The right is no friend of free speech
The crying over that ‘white genocide’ tweet is ridiculous.
All too often, self-styled defenders of free speech on the right demonstrate blatant hypocrisy when faced with ideas that personally offend them.
This was made abundantly clear recently with the backlash among right-wing commentators against Drexel University associate professor George Ciccariello-Maher, after he tweeted ‘All I Want for Christmas is White Genocide’, and ‘To clarify: when the whites were massacred during the Haitian revolution, that was a good thing indeed’. He subsequently explained in numerous media outlets that he was satirising the idea of minority groups actively supporting white genocide.
Despite an initial statement from Drexel, insisting it was ‘taking this situation very seriously’ and had requested a meeting with Ciccariello-Maher to discuss the remarks, no disciplinary action was taken. Drexel saw the tweets for what they were – a bad attempt at the kind of offence-satire popular online today. The story could have ended there. Instead, Ciccariello-Maher faced widespread calls for his resignation on social media, stinging criticism on right-wing sites, and he claims to have received hundreds of death threats.
Whether or not one thinks his was a poor attempt at satire, Ciccariello-Maher’s relentless vilification at the hands of offended right-wingers shows that so-called progressives are by no means alone in their tendency to form online hate mobs. As Reason’s Robby Soave highlights, ‘if faculty members must worry that any stray thought can land them in hot water, then the university is failing to cultivate an environment of maximally free speech… [Ciccariello-Maher’s] experience of being called before the administration to answer for his tweet-crimes is a form of silencing’.
While many still see conservatives as the beating heart of the American free-speech movement, the reaction to Ciccariello-Maher’s tweets is part of a wider trend. The right has its own version of speech suppression and political correctness. Alex Nowrasteh recently called it ‘patriotic correctness’. All too often, those on the right apply the rhetoric of free speech and academic freedom inconsistently.

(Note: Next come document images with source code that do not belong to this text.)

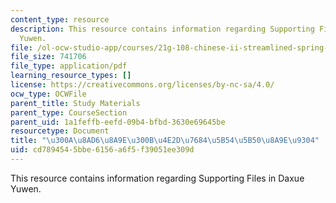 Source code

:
 ```yaml
---
content_type: resource
description: This resource contains information regarding Supporting Files in Daxue
  Yuwen.
file: /ol-ocw-studio-app/courses/21g-108-chinese-ii-streamlined-spring-2015/cd7894545bbe6156a6f5f39051ee309d_MIT21G_108S15_lunyu-jt.pdf
file_size: 741706
file_type: application/pdf
learning_resource_types: []
license: https://creativecommons.org/licenses/by-nc-sa/4.0/
ocw_type: OCWFile
parent_title: Study Materials
parent_type: CourseSection
parent_uid: 1a1feffb-eefd-09b4-bfbd-3630e69645be
resourcetype: Document
title: "\u300A\u8AD6\u8A9E\u300B\u4E2D\u7684\u5B54\u5B50\u8A9E\u9304"
uid: cd789454-5bbe-6156-a6f5-f39051ee309d
---
```

This resource contains information regarding Supporting Files in Daxue Yuwen. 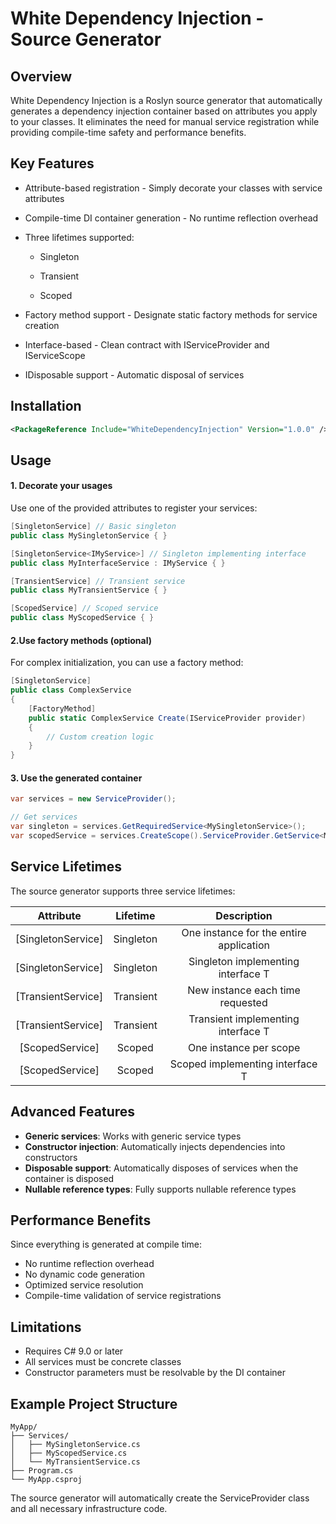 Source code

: # White Dependency Injection - Source Generator

## Overview

White Dependency Injection is a Roslyn source generator that automatically generates a dependency injection container based on attributes you apply to your classes. It eliminates the need for manual service registration while providing compile-time safety and performance benefits.

## Key Features

- Attribute-based registration - Simply decorate your classes with service attributes

- Compile-time DI container generation - No runtime reflection overhead

- Three lifetimes supported:

  - Singleton

  - Transient

  - Scoped

- Factory method support - Designate static factory methods for service creation

- Interface-based - Clean contract with IServiceProvider and IServiceScope

- IDisposable support - Automatic disposal of services

## Installation
```xml
<PackageReference Include="WhiteDependencyInjection" Version="1.0.0" />
```

## Usage

#### 1. Decorate your usages

Use one of the provided attributes to register your services:

```csharp
[SingletonService] // Basic singleton
public class MySingletonService { }

[SingletonService<IMyService>] // Singleton implementing interface
public class MyInterfaceService : IMyService { }

[TransientService] // Transient service
public class MyTransientService { }

[ScopedService] // Scoped service
public class MyScopedService { }
```

#### 2.Use factory methods (optional)

For complex initialization, you can use a factory method:

```csharp
[SingletonService]
public class ComplexService 
{
    [FactoryMethod]
    public static ComplexService Create(IServiceProvider provider) 
    {
        // Custom creation logic
    }
}
```

#### 3. Use the generated container

```csharp
var services = new ServiceProvider();

// Get services
var singleton = services.GetRequiredService<MySingletonService>();
var scopedService = services.CreateScope().ServiceProvider.GetService<MyScopedService>();
```

## Service Lifetimes

The source generator supports three service lifetimes:

| Attribute | Lifetime | Description |
|:---:|:---:|:---:|
| [SingletonService] | Singleton | One instance for the entire application |
| [SingletonService<T>] | Singleton | Singleton implementing interface T |
| [TransientService] | Transient | New instance each time requested |
| [TransientService<T>] | Transient | Transient implementing interface T |
| [ScopedService] | Scoped | One instance per scope |
| [ScopedService<T>] | Scoped | Scoped implementing interface T |

## Advanced Features

- **Generic services**: Works with generic service types
- **Constructor injection**: Automatically injects dependencies into constructors
- **Disposable support**: Automatically disposes of services when the container is disposed
- **Nullable reference types**: Fully supports nullable reference types

## Performance Benefits

Since everything is generated at compile time:

- No runtime reflection overhead
- No dynamic code generation
- Optimized service resolution
- Compile-time validation of service registrations

## Limitations

- Requires C# 9.0 or later
- All services must be concrete classes
- Constructor parameters must be resolvable by the DI container

## Example Project Structure

```
MyApp/
├── Services/
│   ├── MySingletonService.cs
│   ├── MyScopedService.cs
│   └── MyTransientService.cs
├── Program.cs
└── MyApp.csproj
```

The source generator will automatically create the ServiceProvider class and all necessary infrastructure code. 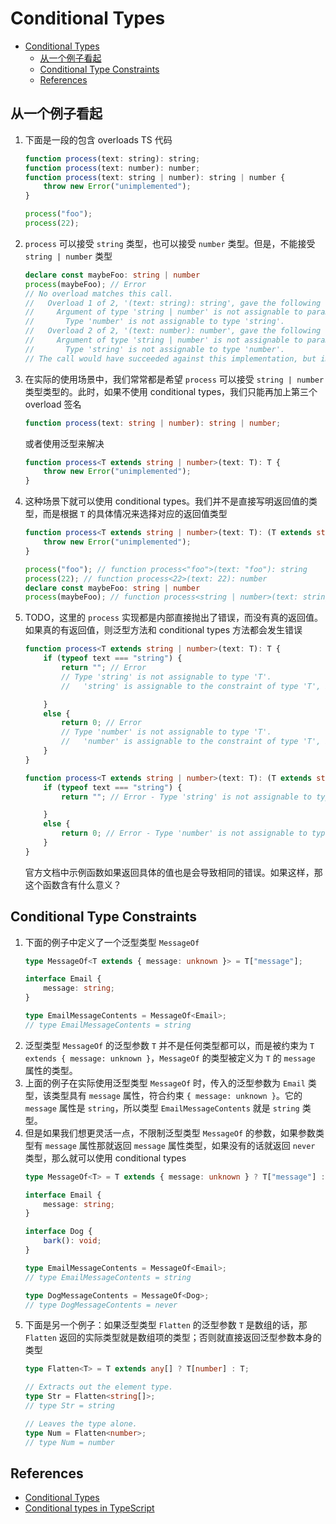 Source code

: # Conditional Types


<!-- TOC -->

- [Conditional Types](#conditional-types)
    - [从一个例子看起](#从一个例子看起)
    - [Conditional Type Constraints](#conditional-type-constraints)
    - [References](#references)

<!-- /TOC -->


## 从一个例子看起
1. 下面是一段的包含 overloads TS 代码
    ```js
    function process(text: string): string;
    function process(text: number): number;
    function process(text: string | number): string | number {
        throw new Error("unimplemented");
    }

    process("foo");
    process(22);
    ```
2. `process` 可以接受 `string` 类型，也可以接受 `number` 类型。但是，不能接受 `string | number` 类型
    ```ts
    declare const maybeFoo: string | number
    process(maybeFoo); // Error
    // No overload matches this call.
    //   Overload 1 of 2, '(text: string): string', gave the following error.
    //     Argument of type 'string | number' is not assignable to parameter of type 'string'.
    //       Type 'number' is not assignable to type 'string'.
    //   Overload 2 of 2, '(text: number): number', gave the following error.
    //     Argument of type 'string | number' is not assignable to parameter of type 'number'.
    //       Type 'string' is not assignable to type 'number'.
    // The call would have succeeded against this implementation, but implementation signatures of overloads are not externally visible.
    ```
3. 在实际的使用场景中，我们常常都是希望 `process` 可以接受 `string | number` 类型类型的。此时，如果不使用 conditional types，我们只能再加上第三个 overload 签名
    ```ts
    function process(text: string | number): string | number;
    ```
    或者使用泛型来解决
    ```ts
    function process<T extends string | number>(text: T): T {
        throw new Error("unimplemented");
    }
    ```
5. 这种场景下就可以使用 conditional types。我们并不是直接写明返回值的类型，而是根据 `T` 的具体情况来选择对应的返回值类型
    ```ts
    function process<T extends string | number>(text: T): (T extends string ? string : number) {
        throw new Error("unimplemented");
    }

    process("foo"); // function process<"foo">(text: "foo"): string
    process(22); // function process<22>(text: 22): number
    declare const maybeFoo: string | number
    process(maybeFoo); // function process<string | number>(text: string | number): string | number
    ```
6. TODO，这里的 `process` 实现都是内部直接抛出了错误，而没有真的返回值。如果真的有返回值，则泛型方法和 conditional types 方法都会发生错误     
    ```ts
    function process<T extends string | number>(text: T): T {
        if (typeof text === "string") {
            return ""; // Error
            // Type 'string' is not assignable to type 'T'.
            //   'string' is assignable to the constraint of type 'T', but 'T' could be instantiated with a different subtype of constraint 'string | number'.

        }
        else {
            return 0; // Error
            // Type 'number' is not assignable to type 'T'.
            //   'number' is assignable to the constraint of type 'T', but 'T' could be instantiated with a different subtype of constraint 'string | number'.
        }
    }
    ```
    ```ts
    function process<T extends string | number>(text: T): (T extends string ? string : number) {
        if (typeof text === "string") {
            return ""; // Error - Type 'string' is not assignable to type 'T extends string ? string : number'.

        }
        else {
            return 0; // Error - Type 'number' is not assignable to type 'T extends string ? string : number'.
        }
    }
    ```
    官方文档中示例函数如果返回具体的值也是会导致相同的错误。如果这样，那这个函数含有什么意义？


## Conditional Type Constraints
1. 下面的例子中定义了一个泛型类型 `MessageOf`
    ```ts
    type MessageOf<T extends { message: unknown }> = T["message"];
    
    interface Email {
        message: string;
    }
    
    type EmailMessageContents = MessageOf<Email>;
    // type EmailMessageContents = string
    ```
2. 泛型类型 `MessageOf` 的泛型参数 `T` 并不是任何类型都可以，而是被约束为 `T extends { message: unknown }`，`MessageOf` 的类型被定义为 `T` 的 `message` 属性的类型。
3. 上面的例子在实际使用泛型类型 `MessageOf` 时，传入的泛型参数为 `Email` 类型，该类型具有 `message` 属性，符合约束 `{ message: unknown }`。它的 `message` 属性是 `string`，所以类型 `EmailMessageContents` 就是 `string` 类型。
4. 但是如果我们想更灵活一点，不限制泛型类型 `MessageOf` 的参数，如果参数类型有 `message` 属性那就返回 `message` 属性类型，如果没有的话就返回 `never` 类型，那么就可以使用 conditional types
    ```ts
    type MessageOf<T> = T extends { message: unknown } ? T["message"] : never;

    interface Email {
        message: string;
    }

    interface Dog {
        bark(): void;
    }

    type EmailMessageContents = MessageOf<Email>;
    // type EmailMessageContents = string

    type DogMessageContents = MessageOf<Dog>;
    // type DogMessageContents = never
    ```
5. 下面是另一个例子：如果泛型类型 `Flatten` 的泛型参数 `T` 是数组的话，那 `Flatten` 返回的实际类型就是数组项的类型；否则就直接返回泛型参数本身的类型
    ```ts
    type Flatten<T> = T extends any[] ? T[number] : T;
    
    // Extracts out the element type.
    type Str = Flatten<string[]>;
    // type Str = string
    
    // Leaves the type alone.
    type Num = Flatten<number>;
    // type Num = number
    ```



## References
* [Conditional Types](https://www.typescriptlang.org/docs/handbook/2/conditional-types.html)
* [Conditional types in TypeScript](https://artsy.github.io/blog/2018/11/21/conditional-types-in-typescript/) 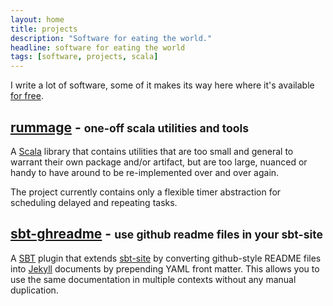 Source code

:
```yaml
---
layout: home
title: projects
description: "Software for eating the world."
headline: software for eating the world
tags: [software, projects, scala]
---
```


I write a lot of software, some of it makes its way here where it's available [for free](https://www.apache.org/licenses/LICENSE-2.0.html).

## [rummage](/rummage/) - <small>one-off scala utilities and tools</small>

A [Scala](http://www.scala-lang.org/) library that contains utilities that are too small and general to warrant their own package and/or artifact, but are too large, nuanced or handy to have around to be re-implemented over and over again.

The project currently contains only a flexible timer abstraction for scheduling delayed and repeating tasks. 

## [sbt-ghreadme](/sbt-ghreadme/) - <small>use github readme files in your sbt-site</small>

A [SBT](http://www.scala-sbt.org/) plugin that extends [sbt-site](https://github.com/sbt/sbt-site) by converting github-style README files into [Jekyll](http://jekyllrb.com/) documents by prepending YAML front matter. This allows you to use the same documentation in multiple contexts without any manual duplication.
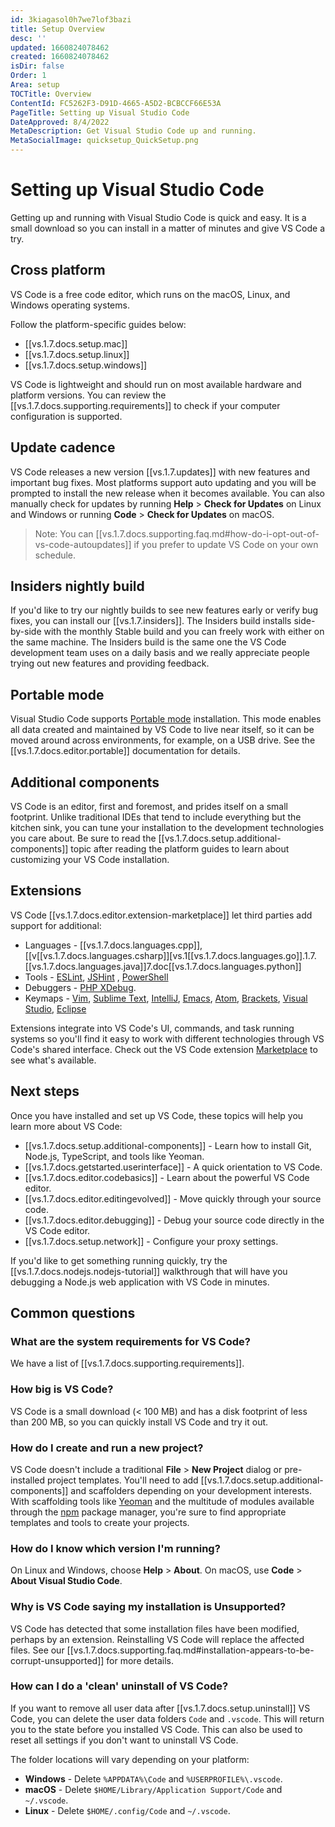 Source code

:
 ```yaml
---
id: 3kiagasol0h7we7lof3bazi
title: Setup Overview
desc: ''
updated: 1660824078462
created: 1660824078462
isDir: false
Order: 1
Area: setup
TOCTitle: Overview
ContentId: FC5262F3-D91D-4665-A5D2-BCBCCF66E53A
PageTitle: Setting up Visual Studio Code
DateApproved: 8/4/2022
MetaDescription: Get Visual Studio Code up and running.
MetaSocialImage: quicksetup_QuickSetup.png
---
```

# Setting up Visual Studio Code

Getting up and running with Visual Studio Code is quick and easy. It is a small download so you can install in a matter of minutes and give VS Code a try.

## Cross platform

VS Code is a free code editor, which runs on the macOS, Linux, and Windows operating systems.

Follow the platform-specific guides below:

* [[vs.1.7.docs.setup.mac]]
* [[vs.1.7.docs.setup.linux]]
* [[vs.1.7.docs.setup.windows]]

VS Code is lightweight and should run on most available hardware and platform versions. You can review the [[vs.1.7.docs.supporting.requirements]] to check if your computer configuration is supported.

## Update cadence

VS Code releases a new version [[vs.1.7.updates]] with new features and important bug fixes. Most platforms support auto updating and you will be prompted to install the new release when it becomes available. You can also manually check for updates by running **Help** > **Check for Updates** on Linux and Windows or running **Code** > **Check for Updates** on macOS.

>Note: You can [[vs.1.7.docs.supporting.faq.md#how-do-i-opt-out-of-vs-code-autoupdates]] if you prefer to update VS Code on your own schedule.

## Insiders nightly build

If you'd like to try our nightly builds to see new features early or verify bug fixes, you can install our [[vs.1.7.insiders]]. The Insiders build installs side-by-side with the monthly Stable build and you can freely work with either on the same machine. The Insiders build is the same one the VS Code development team uses on a daily basis and we really appreciate people trying out new features and providing feedback.

## Portable mode

Visual Studio Code supports [Portable mode](https://en.wikipedia.org/wiki/Portable_application) installation. This mode enables all data created and maintained by VS Code to live near itself, so it can be moved around across environments, for example, on a USB drive. See the [[vs.1.7.docs.editor.portable]] documentation for details.

## Additional components

VS Code is an editor, first and foremost, and prides itself on a small footprint. Unlike traditional IDEs that tend to include everything but the kitchen sink, you can tune your installation to the development technologies you care about. Be sure to read the [[vs.1.7.docs.setup.additional-components]] topic after reading the platform guides to learn about customizing your VS Code installation.

## Extensions

VS Code [[vs.1.7.docs.editor.extension-marketplace]] let third parties add support for additional:

* Languages - [[vs.1.7.docs.languages.cpp]], [[v[[vs.1.7.docs.languages.csharp]][vs.1[[vs.1.7.docs.languages.go]].1.7.[[vs.1.7.docs.languages.java]]7.doc[[vs.1.7.docs.languages.python]]
* Tools - [ESLint](https://marketplace.visualstudio.com/items/dbaeumer.vscode-eslint), [JSHint](https://marketplace.visualstudio.com/items/dbaeumer.jshint) , [PowerShell](https://marketplace.visualstudio.com/items?itemName=ms-vscode.PowerShell)
* Debuggers - [PHP XDebug](https://marketplace.visualstudio.com/items?itemName=xdebug.php-debug).
* Keymaps - [Vim](https://marketplace.visualstudio.com/items?itemName=vscodevim.vim), [Sublime Text](https://marketplace.visualstudio.com/items?itemName=ms-vscode.sublime-keybindings), [IntelliJ](https://marketplace.visualstudio.com/items?itemName=k--kato.intellij-idea-keybindings), [Emacs](https://marketplace.visualstudio.com/items?itemName=hiro-sun.vscode-emacs), [Atom](https://marketplace.visualstudio.com/items?itemName=ms-vscode.atom-keybindings), [Brackets](https://marketplace.visualstudio.com/items?itemName=ms-vscode.brackets-keybindings), [Visual Studio](https://marketplace.visualstudio.com/items?itemName=ms-vscode.vs-keybindings), [Eclipse](https://marketplace.visualstudio.com/items?itemName=alphabotsec.vscode-eclipse-keybindings)

Extensions integrate into VS Code's UI, commands, and task running systems so you'll find it easy to work with different technologies through VS Code's shared interface. Check out the VS Code extension [Marketplace](https://marketplace.visualstudio.com/vscode) to see what's available.

## Next steps

Once you have installed and set up VS Code, these topics will help you learn more about VS Code:

* [[vs.1.7.docs.setup.additional-components]] - Learn how to install Git, Node.js, TypeScript, and tools like Yeoman.
* [[vs.1.7.docs.getstarted.userinterface]] - A quick orientation to VS Code.
* [[vs.1.7.docs.editor.codebasics]] - Learn about the powerful VS Code editor.
* [[vs.1.7.docs.editor.editingevolved]] - Move quickly through your source code.
* [[vs.1.7.docs.editor.debugging]] - Debug your source code directly in the VS Code editor.
* [[vs.1.7.docs.setup.network]] - Configure your proxy settings.

If you'd like to get something running quickly, try the [[vs.1.7.docs.nodejs.nodejs-tutorial]] walkthrough that will have you debugging a Node.js web application with VS Code in minutes.

## Common questions

### What are the system requirements for VS Code?

We have a list of [[vs.1.7.docs.supporting.requirements]].

### How big is VS Code?

VS Code is a small download (< 100 MB) and has a disk footprint of less than 200 MB, so you can quickly install VS Code and try it out.

### How do I create and run a new project?

VS Code doesn't include a traditional **File** > **New Project** dialog or pre-installed project templates. You'll need to add [[vs.1.7.docs.setup.additional-components]] and scaffolders depending on your development interests. With scaffolding tools like [Yeoman](https://yeoman.io/) and the multitude of modules available through the [npm](https://www.npmjs.com/) package manager, you're sure to find appropriate templates and tools to create your projects.

### How do I know which version I'm running?

On Linux and Windows, choose **Help** > **About**. On macOS, use **Code** > **About Visual Studio Code**.

### Why is VS Code saying my installation is Unsupported?

VS Code has detected that some installation files have been modified, perhaps by an extension. Reinstalling VS Code will replace the affected files. See our [[vs.1.7.docs.supporting.faq.md#installation-appears-to-be-corrupt-unsupported]] for more details.

### How can I do a 'clean' uninstall of VS Code?

If you want to remove all user data after [[vs.1.7.docs.setup.uninstall]] VS Code, you can delete the user data folders `Code` and `.vscode`. This will return you to the state before you installed VS Code. This can also be used to reset all settings if you don't want to uninstall VS Code.

The folder locations will vary depending on your platform:

* **Windows** - Delete `%APPDATA%\Code` and `%USERPROFILE%\.vscode`.
* **macOS** - Delete `$HOME/Library/Application Support/Code` and `~/.vscode`.
* **Linux** - Delete `$HOME/.config/Code` and `~/.vscode`.

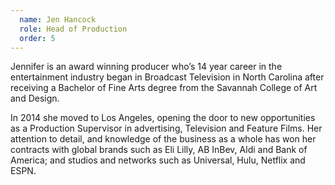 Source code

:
 ```yaml
---
  name: Jen Hancock
  role: Head of Production
  order: 5
---
```

Jennifer is an award winning producer who’s 14 year career in the entertainment industry began in Broadcast Television in North Carolina after receiving a Bachelor of Fine Arts degree from the Savannah College of Art and Design.  

In 2014 she moved to Los Angeles, opening the door to new opportunities as a Production Supervisor in advertising, Television and Feature Films. Her attention to detail, and knowledge of the business as a whole has won her contracts with global brands such as Eli Lilly, AB InBev, Aldi and Bank of America; and studios and networks such as Universal, Hulu, Netflix and ESPN. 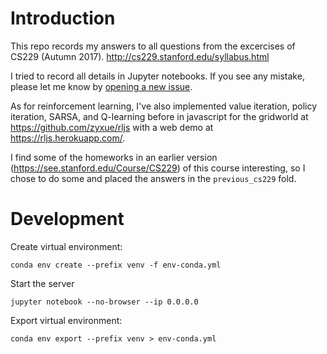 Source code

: # Introduction

This repo records my answers to all questions from the excercises of CS229
(Autumn 2017). http://cs229.stanford.edu/syllabus.html

I tried to record all details in Jupyter notebooks. If you see any
mistake, please let me know by
[opening a new issue](https://github.com/zyxue/stanford-cs229/issues/new).

As for reinforcement learning, I've also implemented value iteration, policy
iteration, SARSA, and Q-learning  before in javascript for the gridworld at
https://github.com/zyxue/rljs with a web demo at https://rljs.herokuapp.com/.

I find some of the homeworks in an earlier version
(https://see.stanford.edu/Course/CS229) of this course interesting, so I chose
to do some and placed the answers in the `previous_cs229` fold.


# Development

Create virtual environment:

```
conda env create --prefix venv -f env-conda.yml
```

Start the server

```
jupyter notebook --no-browser --ip 0.0.0.0
```

Export virtual environment:

```
conda env export --prefix venv > env-conda.yml
```
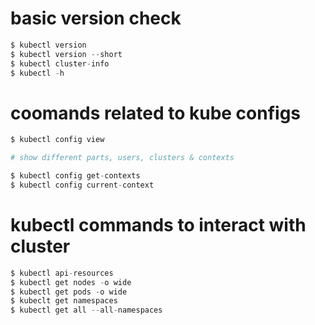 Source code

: # basic version check

```s
$ kubectl version
$ kubectl version --short
$ kubectl cluster-info
$ kubectl -h 
```

# coomands related to kube configs

```s
$ kubectl config view

# show different parts, users, clusters & contexts

$ kubectl config get-contexts
$ kubectl config current-context

```


# kubectl commands to interact with cluster
```s
$ kubectl api-resources
$ kubectl get nodes -o wide
$ kubectl get pods -o wide
$ kubeclt get namespaces
$ kubectl get all --all-namespaces

``` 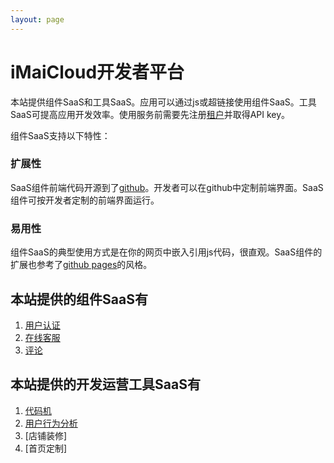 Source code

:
 ```yaml
---
layout: page
---
```


# iMaiCloud开发者平台

本站提供组件SaaS和工具SaaS。应用可以通过js或超链接使用组件SaaS。工具SaaS可提高应用开发效率。使用服务前需要先注册[租户](/terms/tenant/)并取得API key。

组件SaaS支持以下特性：
### 扩展性 ###
SaaS组件前端代码开源到了[github](github.com)。开发者可以在github中定制前端界面。SaaS组件可按开发者定制的前端界面运行。
### 易用性 ###
组件SaaS的典型使用方式是在你的网页中嵌入引用js代码，很直观。SaaS组件的扩展也参考了[github pages](pages.github.com)的风格。

## 本站提供的组件SaaS有 ##
1. [用户认证](/iam/)
2. [在线客服](/ocs/)
3. [评论](/comment/)

## 本站提供的开发运营工具SaaS有 ##
1. [代码机](/codegen/)
2. [用户行为分析](/uba/)
3. [店铺装修]
4. [首页定制]
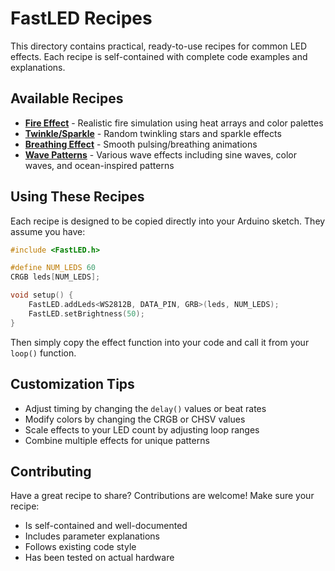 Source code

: # FastLED Recipes

This directory contains practical, ready-to-use recipes for common LED effects. Each recipe is self-contained with complete code examples and explanations.

## Available Recipes

- **[Fire Effect](fire.md)** - Realistic fire simulation using heat arrays and color palettes
- **[Twinkle/Sparkle](twinkle.md)** - Random twinkling stars and sparkle effects
- **[Breathing Effect](breathing.md)** - Smooth pulsing/breathing animations
- **[Wave Patterns](waves.md)** - Various wave effects including sine waves, color waves, and ocean-inspired patterns

## Using These Recipes

Each recipe is designed to be copied directly into your Arduino sketch. They assume you have:

```cpp
#include <FastLED.h>

#define NUM_LEDS 60
CRGB leds[NUM_LEDS];

void setup() {
    FastLED.addLeds<WS2812B, DATA_PIN, GRB>(leds, NUM_LEDS);
    FastLED.setBrightness(50);
}
```

Then simply copy the effect function into your code and call it from your `loop()` function.

## Customization Tips

- Adjust timing by changing the `delay()` values or beat rates
- Modify colors by changing the CRGB or CHSV values
- Scale effects to your LED count by adjusting loop ranges
- Combine multiple effects for unique patterns

## Contributing

Have a great recipe to share? Contributions are welcome! Make sure your recipe:
- Is self-contained and well-documented
- Includes parameter explanations
- Follows existing code style
- Has been tested on actual hardware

Sadly, manufactured outrage mobs are ubiquitous on both sides of the Culture Wars.
Critics of Ciccariello-Maher will no doubt point to the double standards in universities’ approach to free speech – right-wing students and academics are often punished for far less controversial statements. There’s truth in this. But the appropriate response to double standards in progressive approaches to academic freedom is to demand liberal consistency, not to call for equalised hostility to all forms of offensive speech.
Thankfully, some take their commitment to defending free speech and academic freedom seriously. So the nonpartisan Foundation for Individual Rights in Education quickly condemned the reaction to Ciccariello-Maher’s tweets.
Our pro-liberty students network, Students For Liberty, takes the same position from a free-market libertarian stance. We condemn all attacks on free speech and academic freedom – from UC Berkeley protesters blocking white students from areas of their own campus to forcible prevention of flag-burning at American colleges. Many of our activists and staff hold strong and contrasting personal views on both sides of the underlying issues raised by these cases, but this does not change our fundamental commitment to free and open debate.
We proponents of free speech cannot cast our principles aside when we’re the ones offended.